Highlights & Insights

  1. Elegant Design of Wavelet-Domain Diffusion: Combining frequency decomposition with diffusion models provides interpretable, attribute-level control "knobs" (brightness, structure, edge, and contrast) while substantially reducing 3D computational cost.
  2. Paired Generation: Generates paired (synthetic CT, mask) data end-to-end, directly supporting mask-guided detection training workflows without requiring manual annotation.
  3. Augmentation Dose-Response Analysis: Systematically characterizes the "therapeutic window" and "toxic dose" of synthetic augmentation for the first time, identifying the seed-dependent dose-shift pattern as a methodological contribution.
  4. Full-Pipeline Design: Houses a complete pipeline from 3D mask generation \(\to\) wavelet-domain synthesis \(\to\) semi-supervised pairing \(\to\) mask-guided detection \(\to\) subject-level aggregation.
  5. Remarkable Precision Recovery: Elevates AUPRC by 0.12 under extreme long-tail conditions (1% prevalence) while keeping AUROC consistently high.

Limitations & Future Work

  1. Evaluated on a single lesion type (mediastinal hematoma); generalization to other rare lesions (e.g., small nodules, micrometastases, microbleeds) remains to be demonstrated.
  2. Employs single-level Haar wavelets; more complex multi-level or learnable wavelet transforms might further enhance reconstruction quality.
  3. The semi-supervised paired masks rely on the quality of pseudo-labels from UCMT, meaning pseudo-label errors can propagate to downstream detection.
  4. The "therapeutic window" of the augmentation dose-response is an empirical discovery, lacking a theoretical explanation of why \(2\times\) or \(4\times\) is optimal.
  5. Evaluated solely on single-center data; generalization across multi-center, multi-device, and multi-protocol setups requires further verification.
  6. The morphological diversity of 3D VAE mask generation is limited by the number of positive samples in the training set (only 200 positive cases).

Rating

  • Novelty: 4/5 — The combination of wavelet-domain diffusion, frequency-aware optimization objectives, and dose-response analysis is innovative.

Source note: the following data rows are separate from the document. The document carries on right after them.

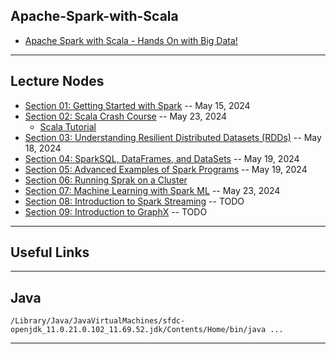 ## Apache-Spark-with-Scala

* [Apache Spark with Scala - Hands On with Big Data!](https://www.udemy.com/course/apache-spark-with-scala-hands-on-with-big-data/learn/lecture/11863448?start=0#overview)

***

## Lecture Nodes

* [Section 01: Getting Started with Spark](https://github.com/muarshad01/Apache-Spark-with-Scala/blob/main/Section01.md) -- May 15, 2024
* [Section 02: Scala Crash Course](https://github.com/muarshad01/Apache-Spark-with-Scala/blob/main/Section02.md) -- May 23, 2024
    * [Scala Tutorial](https://www.tutorialspoint.com/scala/index.htm)
* [Section 03: Understanding Resilient Distributed Datasets (RDDs)](https://github.com/muarshad01/Apache-Spark-with-Scala/blob/main/Section03.md) -- May 18, 2024
* [Section 04: SparkSQL, DataFrames, and DataSets](https://github.com/muarshad01/Apache-Spark-with-Scala/blob/main/Section04.md) -- May 19, 2024
* [Section 05: Advanced Examples of Spark Programs](https://github.com/muarshad01/Apache-Spark-with-Scala/blob/main/Section05.md) -- May 19, 2024
* [Section 06: Running Sprak on a Cluster](https://github.com/muarshad01/Apache-Spark-with-Scala/blob/main/Section06.md)
* [Section 07: Machine Learning with Spark ML](https://github.com/muarshad01/Apache-Spark-with-Scala/blob/main/Section07.md) -- May 23, 2024
* [Section 08: Introduction to Spark Streaming](https://github.com/muarshad01/Apache-Spark-with-Scala/blob/main/Section08.md) -- TODO
* [Section 09: Introduction to GraphX](https://github.com/muarshad01/Apache-Spark-with-Scala/blob/main/Section09.md) -- TODO

***

## Useful Links

***

## Java

```
/Library/Java/JavaVirtualMachines/sfdc-openjdk_11.0.21.0.102_11.69.52.jdk/Contents/Home/bin/java ...
```
***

The structured CFG is also solid.
  • Experimental Thoroughness: 4/5 — Comprehensive coverage of generation quality (MS-SSIM/FID), sub-band analysis, radiologists' blind evaluation, downstream detection, and the dose-response curve, though a single lesion type limits the generalizability of the conclusions.
  • Writing Quality: 4/5 — Well-structured and richly illustrated (especially the informative frequency analysis figures), though some notation definitions are scattered across sections.
  • Value: 4/5 — Provides a systematic and controllable synthetic augmentation solution for long-tail medical image detection, with the augmentation dose-response analysis framework offering methodological value.